Introduction: Controversies about the long-term health consequences of low-carbohydrate diets (LCD) persist. Studies have shown that the associations between LCD, all-cause mortality, and type-2 diabetes, a key risk factor for gastrointestinal (GI) cancers, depend on macronutrient quality, with lower risks for healthy LCD and higher risks for unhealthy LCD. To understand the impact of carbohydrate restriction on GI cancer risk, we leveraged three prospective cohorts with high-quality dietary assessment followed for clinically adjudicated cancer cases.
Methods: We included 222,745 participants from the Health Professional Follow-up Study (1988-2016), Nurses’ Health Study (NHS, 1982-2018), and NHSII (1990-2018) without a prior history of cancer or heart disease who returned validated food frequency questionnaires every four years. We calculated total LCD scores based on 11 equally sized ranks of protein and fat in ascending order and carbohydrates in descending order. Similarly, animal- and plant-based LCD scores were created according to animal and plant proteins and fats, respectively. Additionally, we created unhealthy LCD scores based on animal protein, saturated fat, and inverse-ordered high-quality carbohydrates (e.g., whole grains, fruits) and healthy LCD scores based on plant protein, unsaturated fat, and inverse-ordered low-quality carbohydrates (e.g., refined grains, added sugar). Using multivariable Cox models, we estimated hazard ratios (HRs) and 95% confidence intervals (CIs) for incident GI cancers.
Results: During 2,878,573 person-years of follow-up across three cohorts, we documented 7,035 incident GI cancers (i.e., oral and pharyngeal, esophageal, gastric, small intestinal, colon, rectal, pancreatic, gallbladder, and liver cancers). Compared with the lowest quintile, the HR for GI cancers was 1.11 (95% CI=1.02-1.20) for the highest quintile of both unhealthy and animal-based LCD scores (Figure 1).
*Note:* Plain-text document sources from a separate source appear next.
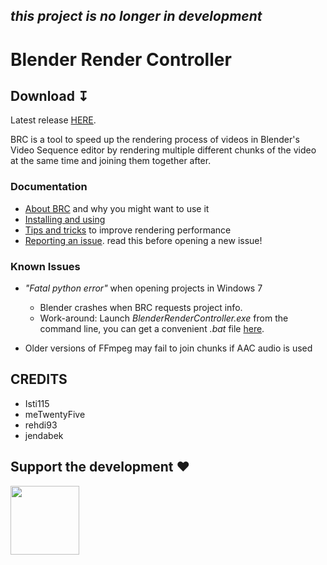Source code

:## _this project is no longer in development_

# Blender Render Controller

## Download &#8615;
Latest release [HERE](https://github.com/rehdi93/BlenderRenderController/releases/latest).

BRC is a tool to speed up the rendering process of videos in Blender's Video Sequence editor by rendering multiple different chunks of the video at the same time and joining them together after.

### Documentation
- [About BRC](https://github.com/rehdi93/BlenderRenderController/blob/master/docs/about_brc.md) and why you might want to use it
- [Installing and using](https://github.com/rehdi93/BlenderRenderController/blob/master/docs/installing_using.md)
- [Tips and tricks](https://github.com/rehdi93/BlenderRenderController/blob/master/docs/tips_tricks.md) to improve rendering performance
- [Reporting an issue](https://github.com/rehdi93/BlenderRenderController/blob/master/docs/reporting_an_issue.md). read this before opening a new issue!


### Known Issues

- *"Fatal python error"* when opening projects in Windows 7
	- Blender crashes when BRC requests project info.
	- Work-around: Launch _BlenderRenderController.exe_ from the command line, you can get a convenient _.bat_ file [here](https://github.com/rehdi93/BlenderRenderController/blob/master/extras/utilities/runWin7.bat).

- Older versions of FFmpeg may fail to join chunks if AAC audio is used


## CREDITS

- Isti115
- meTwentyFive
- rehdi93
- jendabek


## Support the development &#9829;
<a href="https://www.paypal.com/cgi-bin/webscr?cmd=_donations&business=9SGQVK6TK2UJG&lc=US&item_name=Donation%20for%20Blender%20Render%20Controller&item_number=BRC&currency_code=USD&bn=PP%2dDonationsBF%3abtn_donateCC_LG%2egif%3aNonHosted">
<img align="left" src="https://github.com/rehdi93/BlenderRenderController/blob/master/extras/imgs/donate-github.png" width="110"/>
</a>
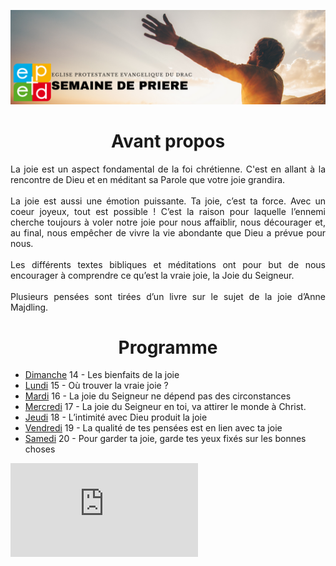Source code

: ![alt text](images/SemaineDePriere.png "Semaine de priere")

<center><h1>Avant propos</h1></center>

<p align="justify">
La joie est un aspect fondamental de la foi chrétienne. C'est en allant à la
rencontre de Dieu et en méditant sa Parole que votre joie grandira.
<br/><br/>
La joie est aussi une émotion puissante. Ta joie, c’est ta force. Avec un coeur
joyeux, tout est possible ! C’est la raison pour laquelle l’ennemi cherche
toujours à voler notre joie pour nous affaiblir, nous décourager et, au final,
nous empêcher de vivre la vie abondante que Dieu a prévue pour nous.
<br/><br/>
Les différents textes bibliques et méditations ont pour but de nous
encourager à comprendre ce qu’est la vraie joie, la Joie du Seigneur.
<br/><br/>
Plusieurs pensées sont tirées d’un livre sur le sujet de la joie d’Anne
Majdling.
</p>

<center><h1>Programme</h1></center>

- [Dimanche](dimanche.md)
 14 - Les bienfaits de la joie
- [Lundi](lundi.md)
 15 - Où trouver la vraie joie ?
- [Mardi](mardi.md)
 16 - La joie du Seigneur ne dépend pas des circonstances
- [Mercredi](mercredi.md)
 17 - La joie du Seigneur en toi, va attirer le monde à Christ.
- [Jeudi](jeudi.md)
 18 - L’intimité avec Dieu produit la joie
- [Vendredi](vendredi.md)
 19 - La qualité de tes pensées est en lien avec ta joie
- [Samedi](samedi.md)
 20 - Pour garder ta joie, garde tes yeux fixés sur les bonnes choses

 <div class="container">
<iframe src="https://www.youtube.com/embed/0aTLfEWuKUc?list=RDKLap28PpvOY" 
frameborder="0" allowfullscreen class="video"></iframe>
</div>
Similar adverse associations were observed for colorectal and pancreatic cancers, while these LCD scores were not associated with other types of GI cancers. The risks for all GI cancers were not materially different across quintiles of total, healthy, and plant-based LCD scores. When assessing individual carbohydrate sources (Figure 2), we found that carbohydrates from intact whole grains were associated with reduced GI and colon cancer risks, and carbohydrates from legumes were associated with reduced pancreatic and liver cancer risks. In contrast, carbohydrates from other starchy vegetables (e.g., sweet potato) were associated with increased GI and pancreatic cancer risks.
Conclusion: Our findings suggest that the associations between LCD and GI cancer risk may depend on the quality and sources of macronutrients, especially carbohydrates. The mechanisms underlying these associations require further investigation.

Fig 1. The association between low-carbohydrate diet score (LCDS) and the risk of overall gastrointestinal (GI) cancer is dependent on the quality and sources of macronutrients. Cox proportional hazards regression was adjusted for age, calendar year, cohort, race, BMI, family history of cancer, personal history of diabetes, physical examination, smoking status, pack-years of smoking, physical activity, current multivitamin use, regular aspirin use, regular non-aspirin non-steroid anti-inflammatory drug use, menopausal hormone use, and total calorie intake, with a 2-year lag period between exposures and outcomes. The median value for each quintile of LCDS was modeled as a continuous variable to test for linear trend.

Fig 2. The association between each standard deviation of carbohydrate intake (%energy) from various sources and the risk of all and major gastrointestinal (GI) cancers. Cox proportional hazards regression was adjusted for age, calendar year, cohort, race, BMI, family history of cancer, personal history of diabetes, physical examination, smoking status, pack-years of smoking, physical activity, current multivitamin use, regular aspirin use, regular non-aspirin non-steroid anti-inflammatory drug use, menopausal hormone use, and total calorie intake, with a 2-year lag period between exposures and outcomes.